● WORK TASK:
Starting at the top of the listing, extract every line up to and including the one with "- **OAuth Integration Configuration**". Pictures stay out of the copy.

########

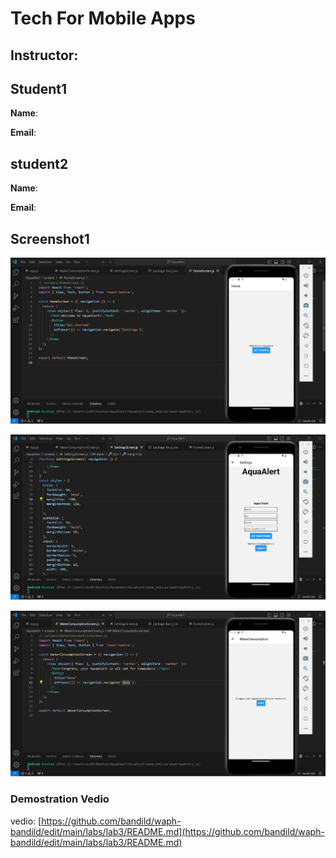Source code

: # Tech For Mobile Apps

## Instructor: 
## Student1

**Name**: 

**Email**: 

## student2

**Name**:

**Email**:


## Screenshot1

![Database-account](images/1.png)

![Database-account](images/2.png)

![Database-account](images/3.png)



### Demostration Vedio

vedio:
[https://github.com/bandild/waph-bandild/edit/main/labs/lab3/README.md](https://github.com/bandild/waph-bandild/edit/main/labs/lab3/README.md)

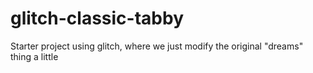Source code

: # glitch-classic-tabby
Starter project using glitch, where we just modify the original "dreams" thing a little
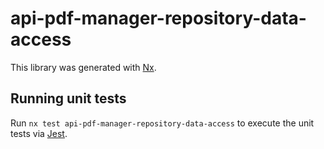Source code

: # api-pdf-manager-repository-data-access

This library was generated with [Nx](https://nx.dev).

## Running unit tests

Run `nx test api-pdf-manager-repository-data-access` to execute the unit tests via [Jest](https://jestjs.io).
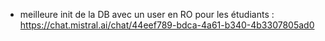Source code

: - meilleure init de la DB avec un user en RO pour les étudiants : https://chat.mistral.ai/chat/44eef789-bdca-4a61-b340-4b3307805ad0
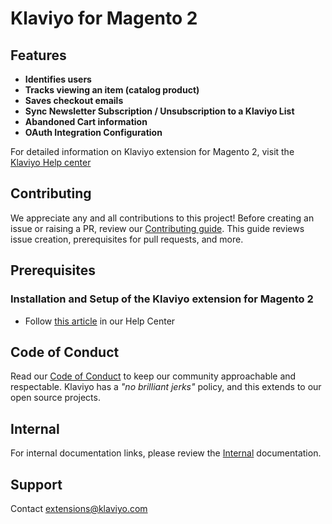 # Klaviyo for Magento 2

## Features

- **Identifies users**
- **Tracks viewing an item (catalog product)**
- **Saves checkout emails**
- **Sync Newsletter Subscription / Unsubscription to a Klaviyo List**
- **Abandoned Cart information**
- **OAuth Integration Configuration**

For detailed information on Klaviyo extension for Magento 2, visit the [Klaviyo Help center](https://help.klaviyo.com/hc/en-us/sections/360000010571-Magento-2)

## Contributing

We appreciate any and all contributions to this project! Before creating an issue
or raising a PR, review our [Contributing guide](./docs/CONTRIBUTING.md). This guide
reviews issue creation, prerequisites for pull requests, and more.

## Prerequisites

### Installation and Setup of the Klaviyo extension for Magento 2
-  Follow [this article](https://help.klaviyo.com/hc/en-us/articles/115005254348#overview0) in our Help Center

## Code of Conduct

Read our [Code of Conduct](./docs/CODE_OF_CONDUCT.md) to keep our community approachable
and respectable. Klaviyo has a _"no brilliant jerks"_ policy, and this extends to
our open source projects.

## Internal

For internal documentation links, please review the [Internal](./docs/INTERNAL.md)
documentation.

## Support

Contact extensions@klaviyo.com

########

● SOLUTION:
Source code

: # Tech For Mobile Apps

## Instructor: 
## Student1

**Name**: 

**Email**: 

## student2

**Name**:

**Email**:


## Screenshot1

![Database-account](images/1.png)

![Database-account](images/2.png)

![Database-account](images/3.png)



### Demostration Vedio

vedio:
[https://github.com/bandild/waph-bandild/edit/main/labs/lab3/README.md](https://github.com/bandild/waph-bandild/edit/main/labs/lab3/README.md)

Source code

: # glitch-classic-tabby
Starter project using glitch, where we just modify the original "dreams" thing a little
Source code

: # api-pdf-manager-repository-data-access

This library was generated with [Nx](https://nx.dev).

## Running unit tests

Run `nx test api-pdf-manager-repository-data-access` to execute the unit tests via [Jest](https://jestjs.io).
Source code

: - meilleure init de la DB avec un user en RO pour les étudiants : https://chat.mistral.ai/chat/44eef789-bdca-4a61-b340-4b3307805ad0
 # Klaviyo for Magento 2

## Features

- **Identifies users**
- **Tracks viewing an item (catalog product)**
- **Saves checkout emails**
- **Sync Newsletter Subscription / Unsubscription to a Klaviyo List**
- **Abandoned Cart information**
- **OAuth Integration Configuration**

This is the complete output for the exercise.